◆ What is being asked ◆
Write out, word for word, every line from the one containing "been analyzed by the autovacuum daemon</p>" through the last line of the records below, both ends included.
(Input for this task begins)
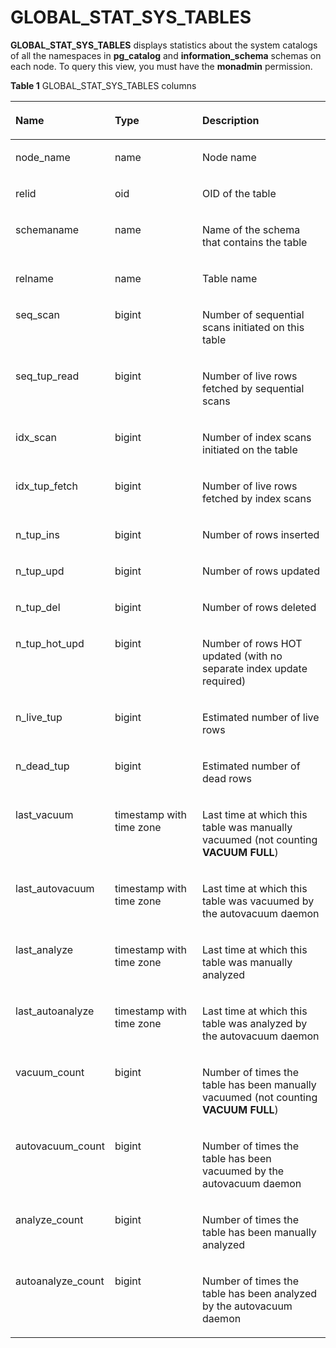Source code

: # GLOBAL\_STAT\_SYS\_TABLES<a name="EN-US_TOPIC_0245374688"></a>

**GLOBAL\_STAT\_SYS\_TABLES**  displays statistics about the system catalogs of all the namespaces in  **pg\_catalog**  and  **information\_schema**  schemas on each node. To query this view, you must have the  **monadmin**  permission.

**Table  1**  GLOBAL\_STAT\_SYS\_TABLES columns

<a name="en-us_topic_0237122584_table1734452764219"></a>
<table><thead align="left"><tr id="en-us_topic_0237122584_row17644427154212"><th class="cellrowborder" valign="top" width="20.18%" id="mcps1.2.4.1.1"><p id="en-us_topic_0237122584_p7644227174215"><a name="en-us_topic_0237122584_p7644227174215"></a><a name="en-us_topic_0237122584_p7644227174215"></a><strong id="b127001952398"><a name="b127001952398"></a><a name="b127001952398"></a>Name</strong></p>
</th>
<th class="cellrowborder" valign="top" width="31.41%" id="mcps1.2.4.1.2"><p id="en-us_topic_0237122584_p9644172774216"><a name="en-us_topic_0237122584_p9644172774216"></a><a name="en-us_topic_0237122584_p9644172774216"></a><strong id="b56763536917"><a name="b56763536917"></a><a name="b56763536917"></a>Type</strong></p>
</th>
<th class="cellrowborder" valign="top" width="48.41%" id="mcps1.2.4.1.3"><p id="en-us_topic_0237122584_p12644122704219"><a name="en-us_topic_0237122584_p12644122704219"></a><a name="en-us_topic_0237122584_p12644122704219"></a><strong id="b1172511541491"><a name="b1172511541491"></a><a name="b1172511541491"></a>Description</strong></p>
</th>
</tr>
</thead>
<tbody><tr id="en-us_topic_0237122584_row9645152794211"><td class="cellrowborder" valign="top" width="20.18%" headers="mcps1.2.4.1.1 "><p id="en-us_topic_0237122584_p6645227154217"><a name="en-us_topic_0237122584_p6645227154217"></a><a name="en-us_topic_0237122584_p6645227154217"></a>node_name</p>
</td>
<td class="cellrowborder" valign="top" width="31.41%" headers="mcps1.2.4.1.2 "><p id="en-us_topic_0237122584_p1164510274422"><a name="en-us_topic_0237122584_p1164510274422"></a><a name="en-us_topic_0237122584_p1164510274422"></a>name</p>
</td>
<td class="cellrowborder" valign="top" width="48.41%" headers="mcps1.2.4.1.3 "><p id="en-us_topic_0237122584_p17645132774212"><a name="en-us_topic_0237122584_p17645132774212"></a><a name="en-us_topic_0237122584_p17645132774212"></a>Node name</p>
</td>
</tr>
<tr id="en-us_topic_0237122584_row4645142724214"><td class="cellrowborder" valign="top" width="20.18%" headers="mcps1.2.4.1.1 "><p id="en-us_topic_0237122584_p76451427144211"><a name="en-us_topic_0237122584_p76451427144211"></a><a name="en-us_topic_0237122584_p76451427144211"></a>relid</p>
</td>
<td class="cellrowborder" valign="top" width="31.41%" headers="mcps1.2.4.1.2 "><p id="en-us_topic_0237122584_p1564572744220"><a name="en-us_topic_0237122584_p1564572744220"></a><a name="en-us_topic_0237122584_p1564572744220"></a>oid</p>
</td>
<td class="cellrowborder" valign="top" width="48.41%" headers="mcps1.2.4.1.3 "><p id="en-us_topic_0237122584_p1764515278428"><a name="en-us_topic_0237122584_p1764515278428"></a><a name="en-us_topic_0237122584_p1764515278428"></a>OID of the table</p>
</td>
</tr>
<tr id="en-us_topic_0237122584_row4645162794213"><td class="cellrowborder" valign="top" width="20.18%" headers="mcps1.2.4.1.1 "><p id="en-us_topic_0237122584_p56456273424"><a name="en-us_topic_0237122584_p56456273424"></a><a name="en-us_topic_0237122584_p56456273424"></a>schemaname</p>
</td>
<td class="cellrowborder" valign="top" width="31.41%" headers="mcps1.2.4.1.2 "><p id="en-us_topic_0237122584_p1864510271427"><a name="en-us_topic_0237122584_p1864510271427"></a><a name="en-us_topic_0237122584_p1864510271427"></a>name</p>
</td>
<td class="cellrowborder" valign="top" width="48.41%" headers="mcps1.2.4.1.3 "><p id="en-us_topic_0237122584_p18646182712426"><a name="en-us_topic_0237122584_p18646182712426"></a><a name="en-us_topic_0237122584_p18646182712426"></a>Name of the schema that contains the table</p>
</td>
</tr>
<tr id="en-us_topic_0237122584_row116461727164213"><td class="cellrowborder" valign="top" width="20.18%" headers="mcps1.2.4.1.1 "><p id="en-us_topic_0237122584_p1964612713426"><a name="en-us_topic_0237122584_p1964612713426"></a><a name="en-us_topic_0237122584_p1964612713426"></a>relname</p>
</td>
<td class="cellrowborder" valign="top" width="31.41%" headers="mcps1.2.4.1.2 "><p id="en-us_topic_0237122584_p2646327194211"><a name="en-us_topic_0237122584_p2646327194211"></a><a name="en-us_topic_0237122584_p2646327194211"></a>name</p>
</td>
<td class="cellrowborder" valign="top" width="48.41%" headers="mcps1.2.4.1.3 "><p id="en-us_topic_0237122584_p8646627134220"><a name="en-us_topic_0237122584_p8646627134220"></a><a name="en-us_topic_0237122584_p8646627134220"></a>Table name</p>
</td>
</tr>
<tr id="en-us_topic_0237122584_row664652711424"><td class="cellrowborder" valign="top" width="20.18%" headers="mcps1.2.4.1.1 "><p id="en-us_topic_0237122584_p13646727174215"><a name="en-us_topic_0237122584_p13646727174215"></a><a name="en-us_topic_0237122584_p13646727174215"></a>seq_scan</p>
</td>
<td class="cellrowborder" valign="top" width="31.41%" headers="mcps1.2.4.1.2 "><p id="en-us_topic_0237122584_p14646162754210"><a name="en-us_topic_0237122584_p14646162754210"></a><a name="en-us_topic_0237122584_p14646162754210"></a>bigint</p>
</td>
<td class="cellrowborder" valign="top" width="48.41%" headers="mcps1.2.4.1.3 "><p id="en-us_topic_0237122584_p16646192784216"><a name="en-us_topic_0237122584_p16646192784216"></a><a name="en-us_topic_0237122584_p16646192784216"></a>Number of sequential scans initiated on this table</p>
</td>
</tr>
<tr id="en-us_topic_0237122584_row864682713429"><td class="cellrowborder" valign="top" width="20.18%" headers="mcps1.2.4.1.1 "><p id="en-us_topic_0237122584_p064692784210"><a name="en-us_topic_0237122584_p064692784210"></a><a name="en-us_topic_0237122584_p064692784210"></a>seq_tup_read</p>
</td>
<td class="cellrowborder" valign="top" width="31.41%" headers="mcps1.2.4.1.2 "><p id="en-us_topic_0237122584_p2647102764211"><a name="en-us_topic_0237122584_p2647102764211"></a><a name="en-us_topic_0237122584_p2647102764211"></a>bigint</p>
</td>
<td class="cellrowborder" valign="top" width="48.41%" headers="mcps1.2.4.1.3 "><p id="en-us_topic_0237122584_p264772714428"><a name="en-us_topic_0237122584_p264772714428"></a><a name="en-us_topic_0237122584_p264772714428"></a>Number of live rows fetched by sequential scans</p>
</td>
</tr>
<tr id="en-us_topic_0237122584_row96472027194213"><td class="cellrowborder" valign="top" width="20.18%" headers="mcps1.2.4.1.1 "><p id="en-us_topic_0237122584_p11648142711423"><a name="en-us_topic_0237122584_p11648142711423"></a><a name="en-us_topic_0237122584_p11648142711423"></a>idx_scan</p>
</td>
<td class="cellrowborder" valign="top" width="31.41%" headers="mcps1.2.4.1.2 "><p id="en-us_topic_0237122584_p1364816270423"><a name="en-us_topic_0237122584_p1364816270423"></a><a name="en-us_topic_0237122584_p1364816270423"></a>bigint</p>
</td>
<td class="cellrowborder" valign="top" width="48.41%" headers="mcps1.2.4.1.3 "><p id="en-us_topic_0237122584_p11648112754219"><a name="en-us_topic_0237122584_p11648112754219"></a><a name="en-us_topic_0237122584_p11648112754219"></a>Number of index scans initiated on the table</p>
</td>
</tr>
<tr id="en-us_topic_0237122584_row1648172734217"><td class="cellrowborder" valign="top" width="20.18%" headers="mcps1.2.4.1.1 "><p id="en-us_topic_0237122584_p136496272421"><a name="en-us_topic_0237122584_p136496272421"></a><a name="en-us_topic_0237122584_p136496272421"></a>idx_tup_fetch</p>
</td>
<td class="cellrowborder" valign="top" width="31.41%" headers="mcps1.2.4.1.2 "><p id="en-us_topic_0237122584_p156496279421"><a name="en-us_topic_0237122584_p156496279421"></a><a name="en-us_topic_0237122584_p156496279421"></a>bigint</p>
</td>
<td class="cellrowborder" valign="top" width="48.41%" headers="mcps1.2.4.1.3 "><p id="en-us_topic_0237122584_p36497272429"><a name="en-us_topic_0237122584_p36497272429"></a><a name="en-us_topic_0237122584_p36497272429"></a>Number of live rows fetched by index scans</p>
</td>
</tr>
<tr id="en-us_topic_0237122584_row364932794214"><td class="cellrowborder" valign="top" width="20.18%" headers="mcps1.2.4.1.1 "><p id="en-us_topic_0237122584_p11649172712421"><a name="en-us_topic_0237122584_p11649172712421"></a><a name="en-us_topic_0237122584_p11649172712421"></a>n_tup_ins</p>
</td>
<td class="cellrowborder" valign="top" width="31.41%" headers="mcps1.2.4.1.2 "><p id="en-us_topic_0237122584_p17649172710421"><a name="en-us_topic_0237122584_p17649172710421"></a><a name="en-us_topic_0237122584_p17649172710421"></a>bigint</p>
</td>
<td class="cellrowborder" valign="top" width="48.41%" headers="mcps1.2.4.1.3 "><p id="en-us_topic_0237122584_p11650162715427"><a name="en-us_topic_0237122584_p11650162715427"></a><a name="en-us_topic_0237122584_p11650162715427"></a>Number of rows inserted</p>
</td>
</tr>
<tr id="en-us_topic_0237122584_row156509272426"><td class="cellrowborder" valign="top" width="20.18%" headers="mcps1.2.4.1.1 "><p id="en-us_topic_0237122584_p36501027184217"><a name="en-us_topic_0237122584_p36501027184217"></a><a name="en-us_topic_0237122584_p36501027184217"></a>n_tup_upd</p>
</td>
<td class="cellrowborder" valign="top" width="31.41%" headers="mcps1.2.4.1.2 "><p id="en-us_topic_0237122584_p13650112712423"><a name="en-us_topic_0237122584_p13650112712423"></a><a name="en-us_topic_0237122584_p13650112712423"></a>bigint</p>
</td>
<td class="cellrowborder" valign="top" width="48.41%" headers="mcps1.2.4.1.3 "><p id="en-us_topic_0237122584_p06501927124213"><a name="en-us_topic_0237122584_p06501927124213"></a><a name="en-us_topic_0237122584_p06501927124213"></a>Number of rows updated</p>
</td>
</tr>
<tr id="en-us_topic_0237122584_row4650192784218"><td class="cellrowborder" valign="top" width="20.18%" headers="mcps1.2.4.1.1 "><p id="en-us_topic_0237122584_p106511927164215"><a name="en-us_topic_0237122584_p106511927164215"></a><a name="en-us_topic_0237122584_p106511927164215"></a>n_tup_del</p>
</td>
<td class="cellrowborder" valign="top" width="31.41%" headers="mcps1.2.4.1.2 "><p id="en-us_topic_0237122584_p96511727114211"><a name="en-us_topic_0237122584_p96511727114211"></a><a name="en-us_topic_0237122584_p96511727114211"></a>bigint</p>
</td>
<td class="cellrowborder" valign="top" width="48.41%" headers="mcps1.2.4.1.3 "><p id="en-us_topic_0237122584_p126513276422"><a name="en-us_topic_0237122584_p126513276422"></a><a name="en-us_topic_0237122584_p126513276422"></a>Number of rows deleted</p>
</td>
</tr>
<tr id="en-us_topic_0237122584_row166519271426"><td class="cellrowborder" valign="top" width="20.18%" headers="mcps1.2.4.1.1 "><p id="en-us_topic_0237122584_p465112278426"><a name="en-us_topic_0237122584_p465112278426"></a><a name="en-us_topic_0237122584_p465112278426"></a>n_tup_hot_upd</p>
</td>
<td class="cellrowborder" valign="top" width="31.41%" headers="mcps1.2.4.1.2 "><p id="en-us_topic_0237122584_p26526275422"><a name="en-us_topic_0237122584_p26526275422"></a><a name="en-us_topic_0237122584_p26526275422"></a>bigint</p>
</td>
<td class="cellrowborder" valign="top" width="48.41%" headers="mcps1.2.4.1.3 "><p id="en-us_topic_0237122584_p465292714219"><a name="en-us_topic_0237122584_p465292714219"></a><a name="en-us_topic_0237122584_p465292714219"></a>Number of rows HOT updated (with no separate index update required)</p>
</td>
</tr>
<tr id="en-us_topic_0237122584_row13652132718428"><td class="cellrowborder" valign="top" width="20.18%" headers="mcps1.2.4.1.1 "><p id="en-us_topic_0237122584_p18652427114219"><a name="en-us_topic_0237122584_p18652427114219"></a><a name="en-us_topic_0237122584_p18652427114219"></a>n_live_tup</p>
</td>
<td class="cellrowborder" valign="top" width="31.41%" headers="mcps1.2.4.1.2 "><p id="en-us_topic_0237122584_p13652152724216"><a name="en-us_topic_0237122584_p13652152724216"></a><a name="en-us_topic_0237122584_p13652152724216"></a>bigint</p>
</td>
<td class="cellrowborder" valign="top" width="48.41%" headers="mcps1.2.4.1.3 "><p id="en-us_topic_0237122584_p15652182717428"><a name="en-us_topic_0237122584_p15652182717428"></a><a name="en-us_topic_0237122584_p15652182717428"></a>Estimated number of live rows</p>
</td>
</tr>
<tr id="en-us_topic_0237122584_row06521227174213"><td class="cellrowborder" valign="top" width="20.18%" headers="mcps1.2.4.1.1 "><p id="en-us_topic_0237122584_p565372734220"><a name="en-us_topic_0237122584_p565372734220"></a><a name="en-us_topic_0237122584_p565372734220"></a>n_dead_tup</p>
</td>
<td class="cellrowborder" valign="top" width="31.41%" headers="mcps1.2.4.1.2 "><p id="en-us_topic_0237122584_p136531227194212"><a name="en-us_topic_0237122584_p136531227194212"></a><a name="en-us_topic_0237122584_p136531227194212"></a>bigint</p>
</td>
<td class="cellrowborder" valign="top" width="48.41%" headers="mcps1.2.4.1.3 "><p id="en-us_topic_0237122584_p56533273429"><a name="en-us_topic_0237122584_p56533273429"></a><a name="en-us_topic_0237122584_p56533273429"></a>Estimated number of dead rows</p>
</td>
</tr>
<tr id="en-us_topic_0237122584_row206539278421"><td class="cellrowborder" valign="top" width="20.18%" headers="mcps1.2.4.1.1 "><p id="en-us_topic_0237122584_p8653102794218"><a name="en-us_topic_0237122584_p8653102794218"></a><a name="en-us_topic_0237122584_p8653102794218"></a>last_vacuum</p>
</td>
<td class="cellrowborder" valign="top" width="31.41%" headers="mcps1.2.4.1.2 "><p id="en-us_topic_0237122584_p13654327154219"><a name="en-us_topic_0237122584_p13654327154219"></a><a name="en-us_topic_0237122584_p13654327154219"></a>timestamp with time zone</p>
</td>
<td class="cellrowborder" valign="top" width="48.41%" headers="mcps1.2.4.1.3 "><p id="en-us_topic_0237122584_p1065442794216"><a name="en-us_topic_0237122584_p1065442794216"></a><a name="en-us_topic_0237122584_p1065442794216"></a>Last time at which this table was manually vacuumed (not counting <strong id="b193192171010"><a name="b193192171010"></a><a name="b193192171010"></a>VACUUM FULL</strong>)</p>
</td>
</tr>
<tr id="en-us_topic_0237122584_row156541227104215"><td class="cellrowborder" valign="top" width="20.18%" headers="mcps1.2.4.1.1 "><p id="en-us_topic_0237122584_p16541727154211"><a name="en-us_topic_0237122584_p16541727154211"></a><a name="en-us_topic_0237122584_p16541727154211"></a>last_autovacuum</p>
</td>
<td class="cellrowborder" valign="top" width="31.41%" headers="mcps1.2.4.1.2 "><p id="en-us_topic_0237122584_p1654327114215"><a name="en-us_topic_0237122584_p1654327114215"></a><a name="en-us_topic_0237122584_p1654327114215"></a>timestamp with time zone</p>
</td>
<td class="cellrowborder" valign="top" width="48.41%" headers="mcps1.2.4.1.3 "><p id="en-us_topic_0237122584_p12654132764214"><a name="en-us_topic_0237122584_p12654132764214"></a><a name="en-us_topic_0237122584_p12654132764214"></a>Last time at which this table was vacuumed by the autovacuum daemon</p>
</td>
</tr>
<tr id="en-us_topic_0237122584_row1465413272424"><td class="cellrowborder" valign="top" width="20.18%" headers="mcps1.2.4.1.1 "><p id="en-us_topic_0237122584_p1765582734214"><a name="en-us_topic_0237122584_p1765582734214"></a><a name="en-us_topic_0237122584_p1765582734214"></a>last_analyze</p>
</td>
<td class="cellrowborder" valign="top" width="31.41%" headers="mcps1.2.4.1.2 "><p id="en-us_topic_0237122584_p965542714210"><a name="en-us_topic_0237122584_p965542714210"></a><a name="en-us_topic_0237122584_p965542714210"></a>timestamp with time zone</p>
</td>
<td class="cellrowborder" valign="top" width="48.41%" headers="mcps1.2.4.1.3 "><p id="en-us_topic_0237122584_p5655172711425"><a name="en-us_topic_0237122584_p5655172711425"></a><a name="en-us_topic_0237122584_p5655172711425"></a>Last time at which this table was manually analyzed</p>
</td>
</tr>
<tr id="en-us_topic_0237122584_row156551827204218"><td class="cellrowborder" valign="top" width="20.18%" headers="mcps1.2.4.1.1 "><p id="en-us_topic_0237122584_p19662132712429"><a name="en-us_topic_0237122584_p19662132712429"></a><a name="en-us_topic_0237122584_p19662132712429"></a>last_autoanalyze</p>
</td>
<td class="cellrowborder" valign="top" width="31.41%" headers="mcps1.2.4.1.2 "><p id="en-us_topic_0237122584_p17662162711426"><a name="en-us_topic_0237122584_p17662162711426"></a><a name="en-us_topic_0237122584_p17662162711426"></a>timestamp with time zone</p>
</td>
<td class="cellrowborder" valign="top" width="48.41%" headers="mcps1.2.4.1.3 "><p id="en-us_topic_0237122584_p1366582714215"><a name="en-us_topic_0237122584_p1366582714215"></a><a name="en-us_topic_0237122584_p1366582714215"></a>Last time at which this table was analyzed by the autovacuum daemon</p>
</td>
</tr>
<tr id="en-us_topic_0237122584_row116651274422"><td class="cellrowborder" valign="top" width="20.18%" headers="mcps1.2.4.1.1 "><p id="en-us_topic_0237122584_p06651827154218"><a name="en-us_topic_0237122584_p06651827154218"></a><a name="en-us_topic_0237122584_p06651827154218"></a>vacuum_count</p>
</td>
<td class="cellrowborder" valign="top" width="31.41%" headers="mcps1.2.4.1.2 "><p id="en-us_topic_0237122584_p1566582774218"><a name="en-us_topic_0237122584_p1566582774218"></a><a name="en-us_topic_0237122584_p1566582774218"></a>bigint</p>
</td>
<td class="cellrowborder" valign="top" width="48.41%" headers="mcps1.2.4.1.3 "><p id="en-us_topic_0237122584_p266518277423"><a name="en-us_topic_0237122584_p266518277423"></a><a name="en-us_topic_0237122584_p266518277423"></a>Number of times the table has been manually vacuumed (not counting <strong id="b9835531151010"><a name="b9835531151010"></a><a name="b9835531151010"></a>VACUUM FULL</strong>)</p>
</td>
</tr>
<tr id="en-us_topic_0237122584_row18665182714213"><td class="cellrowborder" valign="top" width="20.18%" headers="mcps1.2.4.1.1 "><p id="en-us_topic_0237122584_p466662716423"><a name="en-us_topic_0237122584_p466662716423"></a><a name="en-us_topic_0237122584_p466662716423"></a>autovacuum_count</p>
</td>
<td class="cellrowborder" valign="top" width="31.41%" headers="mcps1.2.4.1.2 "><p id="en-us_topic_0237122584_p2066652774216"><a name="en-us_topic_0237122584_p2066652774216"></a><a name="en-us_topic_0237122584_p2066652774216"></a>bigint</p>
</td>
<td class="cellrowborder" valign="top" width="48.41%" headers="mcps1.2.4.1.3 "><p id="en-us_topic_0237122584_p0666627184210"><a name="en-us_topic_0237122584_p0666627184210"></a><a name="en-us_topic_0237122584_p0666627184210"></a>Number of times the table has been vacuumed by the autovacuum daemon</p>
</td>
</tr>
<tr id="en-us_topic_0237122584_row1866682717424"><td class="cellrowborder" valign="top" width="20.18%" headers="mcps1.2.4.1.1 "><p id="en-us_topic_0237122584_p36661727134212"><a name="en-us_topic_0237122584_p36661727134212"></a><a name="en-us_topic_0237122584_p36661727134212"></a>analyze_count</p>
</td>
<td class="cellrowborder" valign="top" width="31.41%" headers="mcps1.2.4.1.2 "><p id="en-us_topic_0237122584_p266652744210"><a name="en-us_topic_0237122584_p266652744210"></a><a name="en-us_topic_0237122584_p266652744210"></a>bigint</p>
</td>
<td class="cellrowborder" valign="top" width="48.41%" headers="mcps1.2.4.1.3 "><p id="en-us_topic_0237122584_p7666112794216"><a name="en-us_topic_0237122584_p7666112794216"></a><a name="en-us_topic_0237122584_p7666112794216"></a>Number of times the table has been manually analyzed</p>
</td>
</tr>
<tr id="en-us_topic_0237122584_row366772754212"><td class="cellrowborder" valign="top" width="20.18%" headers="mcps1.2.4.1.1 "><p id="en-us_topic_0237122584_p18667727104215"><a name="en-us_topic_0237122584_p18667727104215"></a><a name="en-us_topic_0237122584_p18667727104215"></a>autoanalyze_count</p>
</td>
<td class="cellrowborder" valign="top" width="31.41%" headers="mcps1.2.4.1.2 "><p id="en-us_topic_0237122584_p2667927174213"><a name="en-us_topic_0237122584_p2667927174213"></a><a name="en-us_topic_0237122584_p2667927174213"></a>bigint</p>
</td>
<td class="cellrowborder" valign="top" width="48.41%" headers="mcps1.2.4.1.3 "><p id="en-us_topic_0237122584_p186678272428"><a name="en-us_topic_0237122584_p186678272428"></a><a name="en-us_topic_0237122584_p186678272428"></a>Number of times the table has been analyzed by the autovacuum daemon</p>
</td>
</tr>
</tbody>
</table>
(Input for this task ends)
◆ Response area ◆
<td class="cellrowborder" valign="top" width="48.41%" headers="mcps1.2.4.1.3 "><p id="en-us_topic_0237122584_p186678272428"><a name="en-us_topic_0237122584_p186678272428"></a><a name="en-us_topic_0237122584_p186678272428"></a>Number of times the table has been analyzed by the autovacuum daemon</p>
</td>
</tr>
</tbody>
</table>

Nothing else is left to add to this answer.